ECLI:NL:CRVB:2013:2036
Centrale Raad van Beroep
- Hoger beroep
- Rechtspraak.nl
Toekenning van bijzondere bijstand voor reiskosten naar de voedselbank in Roermond
In deze zaak gaat het om de toekenning van bijzondere bijstand voor reiskosten naar de voedselbank in Roermond. Appellante ontvangt sinds 3 mei 2001 bijstand op basis van de Wet werk en bijstand (WWB). Het college van burgemeester en wethouders van Roerdalen heeft op 10 januari 2007 de bijstand ingetrokken, omdat appellante volgens hen een gezamenlijke huishouding voerde. Deze intrekking werd later door de Raad herroepen, en appellante ontving in mei 2010 nabetaling van de bijstand over een eerdere periode.
Appellante heeft op 26 maart 2010 verzocht om vergoeding van reiskosten naar voedselbanken in Heinsberg en Haaren (Duitsland). Het college heeft op 8 september 2010 bijzondere bijstand toegekend voor reiskosten naar de voedselbank in Roermond, maar slechts tot een bedrag van € 335,92. Het college verklaarde het bezwaar tegen dit besluit ongegrond in een besluit van 7 juni 2011.
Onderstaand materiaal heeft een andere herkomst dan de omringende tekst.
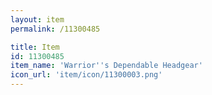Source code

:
 ```yaml
---
layout: item
permalink: /11300485

title: Item
id: 11300485
item_name: 'Warrior''s Dependable Headgear'
icon_url: 'item/icon/11300003.png'
---
```

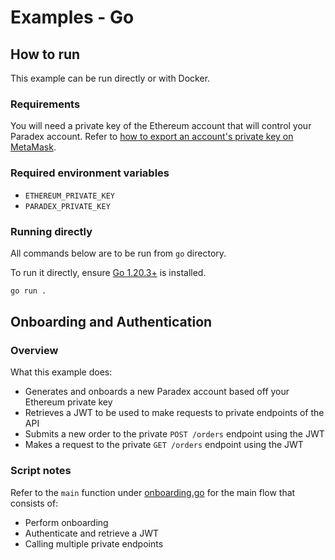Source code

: # Examples - Go

## How to run

This example can be run directly or with Docker.

### Requirements

You will need a private key of the Ethereum account that will control your Paradex account. Refer to [how to export an account's private key on MetaMask](https://support.metamask.io/hc/en-us/articles/360015289632-How-to-export-an-account-s-private-key).

### Required environment variables

* `ETHEREUM_PRIVATE_KEY`
* `PARADEX_PRIVATE_KEY`

### Running directly

All commands below are to be run from `go` directory.

To run it directly, ensure [Go 1.20.3+](https://go.dev/doc/install) is installed.

```bash
go run .
```

## Onboarding and Authentication

### Overview

What this example does:

* Generates and onboards a new Paradex account based off your Ethereum private key
* Retrieves a JWT to be used to make requests to private endpoints of the API
* Submits a new order to the private `POST /orders` endpoint using the JWT
* Makes a request to the private `GET /orders` endpoint using the JWT

### Script notes

Refer to the `main` function under [onboarding.go](onboarding.go#L180) for the main flow that consists of:

* Perform onboarding
* Authenticate and retrieve a JWT
* Calling multiple private endpoints
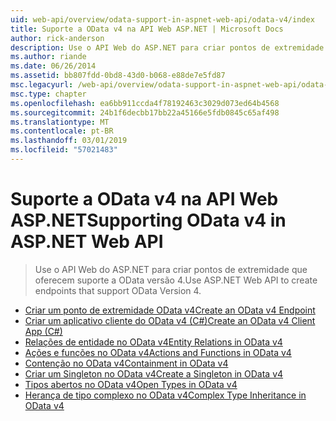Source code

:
 ```yaml
---
uid: web-api/overview/odata-support-in-aspnet-web-api/odata-v4/index
title: Suporte a OData v4 na API Web ASP.NET | Microsoft Docs
author: rick-anderson
description: Use o API Web do ASP.NET para criar pontos de extremidade que oferecem suporte a OData versão 4.
ms.author: riande
ms.date: 06/26/2014
ms.assetid: bb807fdd-0bd8-43d0-b068-e88de7e5fd87
msc.legacyurl: /web-api/overview/odata-support-in-aspnet-web-api/odata-v4
msc.type: chapter
ms.openlocfilehash: ea6bb911ccda4f78192463c3029d073ed64b4568
ms.sourcegitcommit: 24b1f6decbb17bb22a45166e5fdb0845c65af498
ms.translationtype: MT
ms.contentlocale: pt-BR
ms.lasthandoff: 03/01/2019
ms.locfileid: "57021483"
---
```

<a name="supporting-odata-v4-in-aspnet-web-api"></a><span data-ttu-id="9ec41-103">Suporte a OData v4 na API Web ASP.NET</span><span class="sxs-lookup"><span data-stu-id="9ec41-103">Supporting OData v4 in ASP.NET Web API</span></span>
====================
> <span data-ttu-id="9ec41-104">Use o API Web do ASP.NET para criar pontos de extremidade que oferecem suporte a OData versão 4.</span><span class="sxs-lookup"><span data-stu-id="9ec41-104">Use ASP.NET Web API to create endpoints that support OData Version 4.</span></span>


- [<span data-ttu-id="9ec41-105">Criar um ponto de extremidade OData v4</span><span class="sxs-lookup"><span data-stu-id="9ec41-105">Create an OData v4 Endpoint</span></span>](create-an-odata-v4-endpoint.md)
- [<span data-ttu-id="9ec41-106">Criar um aplicativo cliente do OData v4 (C#)</span><span class="sxs-lookup"><span data-stu-id="9ec41-106">Create an OData v4 Client App (C#)</span></span>](create-an-odata-v4-client-app.md)
- [<span data-ttu-id="9ec41-107">Relações de entidade no OData v4</span><span class="sxs-lookup"><span data-stu-id="9ec41-107">Entity Relations in OData v4</span></span>](entity-relations-in-odata-v4.md)
- [<span data-ttu-id="9ec41-108">Ações e funções no OData v4</span><span class="sxs-lookup"><span data-stu-id="9ec41-108">Actions and Functions in OData v4</span></span>](odata-actions-and-functions.md)
- [<span data-ttu-id="9ec41-109">Contenção no OData v4</span><span class="sxs-lookup"><span data-stu-id="9ec41-109">Containment in OData v4</span></span>](odata-containment-in-web-api-22.md)
- [<span data-ttu-id="9ec41-110">Criar um Singleton no OData v4</span><span class="sxs-lookup"><span data-stu-id="9ec41-110">Create a Singleton in OData v4</span></span>](using-a-singleton-in-an-odata-endpoint-in-web-api-22.md)
- [<span data-ttu-id="9ec41-111">Tipos abertos no OData v4</span><span class="sxs-lookup"><span data-stu-id="9ec41-111">Open Types in OData v4</span></span>](use-open-types-in-odata-v4.md)
- [<span data-ttu-id="9ec41-112">Herança de tipo complexo no OData v4</span><span class="sxs-lookup"><span data-stu-id="9ec41-112">Complex Type Inheritance in OData v4</span></span>](complex-type-inheritance-in-odata-v4.md)
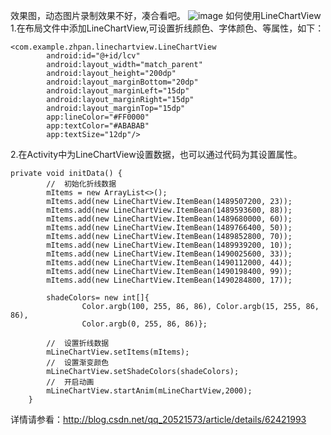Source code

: 效果图，动态图片录制效果不好，凑合看吧。
![image](http://img.blog.csdn.net/20170316135432050?watermark/2/text/aHR0cDovL2Jsb2cuY3Nkbi5uZXQvcXFfMjA1MjE1NzM=/font/5a6L5L2T/fontsize/400/fill/I0JBQkFCMA==/dissolve/70/gravity/SouthEast)
如何使用LineChartView
1.在布局文件中添加LineChartView,可设置折线颜色、字体颜色、等属性，如下：

```
<com.example.zhpan.linechartview.LineChartView
        android:id="@+id/lcv"
        android:layout_width="match_parent"
        android:layout_height="200dp"
        android:layout_marginBottom="20dp"
        android:layout_marginLeft="15dp"
        android:layout_marginRight="15dp"
        android:layout_marginTop="15dp"
        app:lineColor="#FF0000"
        app:textColor="#ABABAB"
        app:textSize="12dp"/>
```

2.在Activity中为LineChartView设置数据，也可以通过代码为其设置属性。

```
private void initData() {
        //  初始化折线数据
        mItems = new ArrayList<>();
        mItems.add(new LineChartView.ItemBean(1489507200, 23));
        mItems.add(new LineChartView.ItemBean(1489593600, 88));
        mItems.add(new LineChartView.ItemBean(1489680000, 60));
        mItems.add(new LineChartView.ItemBean(1489766400, 50));
        mItems.add(new LineChartView.ItemBean(1489852800, 70));
        mItems.add(new LineChartView.ItemBean(1489939200, 10));
        mItems.add(new LineChartView.ItemBean(1490025600, 33));
        mItems.add(new LineChartView.ItemBean(1490112000, 44));
        mItems.add(new LineChartView.ItemBean(1490198400, 99));
        mItems.add(new LineChartView.ItemBean(1490284800, 17));

        shadeColors= new int[]{
                Color.argb(100, 255, 86, 86), Color.argb(15, 255, 86, 86),
                Color.argb(0, 255, 86, 86)};

        //  设置折线数据
        mLineChartView.setItems(mItems);
        //  设置渐变颜色
        mLineChartView.setShadeColors(shadeColors);
        //  开启动画
        mLineChartView.startAnim(mLineChartView,2000);
    }
```
详情请参看：http://blog.csdn.net/qq_20521573/article/details/62421993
De rechtbank heeft het beroep tegen het bestreden besluit ongegrond verklaard, waarna appellante in hoger beroep ging. De Raad heeft vastgesteld dat het verzoek van appellante om vergoeding van reiskosten moet worden opgevat als een aanvraag om bijzondere bijstand. De Raad oordeelt dat appellante vanaf 27 april 2007 weer bijstand ontving en dat er geen noodzaak meer was om de voedselbank te bezoeken. De Raad bevestigt dat het college terecht heeft geoordeeld dat de voedselbank in Roermond de goedkoopste en meest adequate voorziening was voor appellante.
De Centrale Raad van Beroep bevestigt de aangevallen uitspraak en ziet geen aanleiding voor een veroordeling in de proceskosten.